I took him back to the adoption foundation. I checked his profile every day after that and saw he was adopted rather quickly. (Again, no surprise.) Now every time I see someone walking a white poodle I wonder if it could be him, and what his name is now.


  1. I drank it up!

    That dog is such a Bingley. I'd completely forgotten about "Joey." I picture his new owners trying to rename him and being met with barks of "Now, see here! My name is Bingley, dammit! B-I-N-G-L-E-Y. And any claims to the contrary will be met with naught but an icy stare."

    "Oh, listen to him! He must really like the name MAX. Don't cha, boy? Don't cha, Max?"

    "What fresh hell...?"

  2. I have always made my health goal to be "I hope I get healthy enough to own a dog someday" - so I am sooooooo with you on this one :)

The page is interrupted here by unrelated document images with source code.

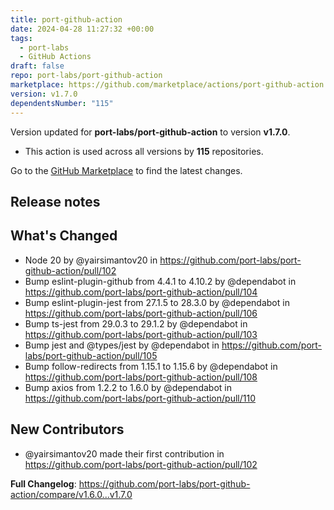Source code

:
 ```yaml
---
title: port-github-action
date: 2024-04-28 11:27:32 +00:00
tags:
  - port-labs
  - GitHub Actions
draft: false
repo: port-labs/port-github-action
marketplace: https://github.com/marketplace/actions/port-github-action
version: v1.7.0
dependentsNumber: "115"
---
```



Version updated for **port-labs/port-github-action** to version **v1.7.0**.
- This action is used across all versions by **115** repositories.

Go to the [GitHub Marketplace](https://github.com/marketplace/actions/port-github-action) to find the latest changes.

## Release notes

## What's Changed
* Node 20 by @yairsimantov20 in https://github.com/port-labs/port-github-action/pull/102
* Bump eslint-plugin-github from 4.4.1 to 4.10.2 by @dependabot in https://github.com/port-labs/port-github-action/pull/104
* Bump eslint-plugin-jest from 27.1.5 to 28.3.0 by @dependabot in https://github.com/port-labs/port-github-action/pull/106
* Bump ts-jest from 29.0.3 to 29.1.2 by @dependabot in https://github.com/port-labs/port-github-action/pull/103
* Bump jest and @types/jest by @dependabot in https://github.com/port-labs/port-github-action/pull/105
* Bump follow-redirects from 1.15.1 to 1.15.6 by @dependabot in https://github.com/port-labs/port-github-action/pull/108
* Bump axios from 1.2.2 to 1.6.0 by @dependabot in https://github.com/port-labs/port-github-action/pull/110

## New Contributors
* @yairsimantov20 made their first contribution in https://github.com/port-labs/port-github-action/pull/102

**Full Changelog**: https://github.com/port-labs/port-github-action/compare/v1.6.0...v1.7.0
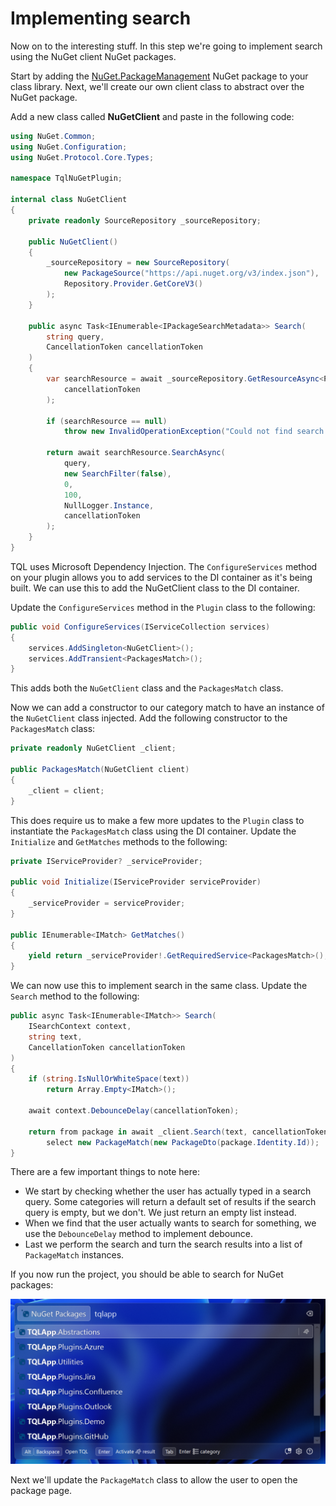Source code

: # Implementing search

Now on to the interesting stuff. In this step we're going to implement search
using the NuGet client NuGet packages.

Start by adding the
[NuGet.PackageManagement](https://www.nuget.org/packages/NuGet.PackageManagement)
NuGet package to your class library. Next, we'll create our own client class to
abstract over the NuGet package.

Add a new class called **NuGetClient** and paste in the following code:

```cs
using NuGet.Common;
using NuGet.Configuration;
using NuGet.Protocol.Core.Types;

namespace TqlNuGetPlugin;

internal class NuGetClient
{
    private readonly SourceRepository _sourceRepository;

    public NuGetClient()
    {
        _sourceRepository = new SourceRepository(
            new PackageSource("https://api.nuget.org/v3/index.json"),
            Repository.Provider.GetCoreV3()
        );
    }

    public async Task<IEnumerable<IPackageSearchMetadata>> Search(
        string query,
        CancellationToken cancellationToken
    )
    {
        var searchResource = await _sourceRepository.GetResourceAsync<PackageSearchResource>(
            cancellationToken
        );

        if (searchResource == null)
            throw new InvalidOperationException("Could not find search resource");

        return await searchResource.SearchAsync(
            query,
            new SearchFilter(false),
            0,
            100,
            NullLogger.Instance,
            cancellationToken
        );
    }
}
```

TQL uses Microsoft Dependency Injection. The `ConfigureServices` method on your
plugin allows you to add services to the DI container as it's being built. We
can use this to add the NuGetClient class to the DI container.

Update the `ConfigureServices` method in the `Plugin` class to the following:

```cs
public void ConfigureServices(IServiceCollection services)
{
    services.AddSingleton<NuGetClient>();
    services.AddTransient<PackagesMatch>();
}
```

This adds both the `NuGetClient` class and the `PackagesMatch` class.

Now we can add a constructor to our category match to have an instance of the
`NuGetClient` class injected. Add the following constructor to the
`PackagesMatch` class:

```cs
private readonly NuGetClient _client;

public PackagesMatch(NuGetClient client)
{
    _client = client;
}
```

This does require us to make a few more updates to the `Plugin` class to
instantiate the `PackagesMatch` class using the DI container. Update the
`Initialize` and `GetMatches` methods to the following:

```cs
private IServiceProvider? _serviceProvider;

public void Initialize(IServiceProvider serviceProvider)
{
    _serviceProvider = serviceProvider;
}

public IEnumerable<IMatch> GetMatches()
{
    yield return _serviceProvider!.GetRequiredService<PackagesMatch>();
}
```

We can now use this to implement search in the same class. Update the `Search`
method to the following:

```cs
public async Task<IEnumerable<IMatch>> Search(
    ISearchContext context,
    string text,
    CancellationToken cancellationToken
)
{
    if (string.IsNullOrWhiteSpace(text))
        return Array.Empty<IMatch>();

    await context.DebounceDelay(cancellationToken);

    return from package in await _client.Search(text, cancellationToken)
        select new PackageMatch(new PackageDto(package.Identity.Id));
}
```

There are a few important things to note here:

- We start by checking whether the user has actually typed in a search query.
  Some categories will return a default set of results if the search query is
  empty, but we don't. We just return an empty list instead.
- When we find that the user actually wants to search for something, we use the
  `DebounceDelay` method to implement debounce.
- Last we perform the search and turn the search results into a list of
  `PackageMatch` instances.

If you now run the project, you should be able to search for NuGet packages:

![](../Images/Search-results.png)

Next we'll update the `PackageMatch` class to allow the user to open the package
page.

  3. I was about to say how sorry I was about your dog and how I relate to your feelings about not being "productive" enough and beating yourself up over it... but then I read Jim's comment and now I can't remember half of it. I just love how the Bingley in Jim's head sounds like the puppy version of Stewie from Family Guy. "What the deuce??"

    I'd really like to read "What her body thought" now; I definitely feel a change in my brain, and it's maybe even more disturbing than the change in my physical health. I love how you hit the nail on the head: "It’s hard to look at your own flailing mind when all you have to look at it with is your own flailing mind."

    Finally, I'm a cat person, but my goal has always been to be enough to adopt my own kitty. I live at home right now (again, the sickness), so I do get to enjoy my family's kitties.

    Good post, hon. You've given me a lot to ponder and your friend Jim gave me a good laugh. Thanks for da gifts. :)

  4. Does blogspot not let you respond to comments individually? Wow! Maybe I should have done this blog on livejournal...

    Well thank you all for your comments and Robyn, I'm only through the first section but I would already highly recommend What Her Body Thought to anyone with CFS or who wants to understand it. It's really good.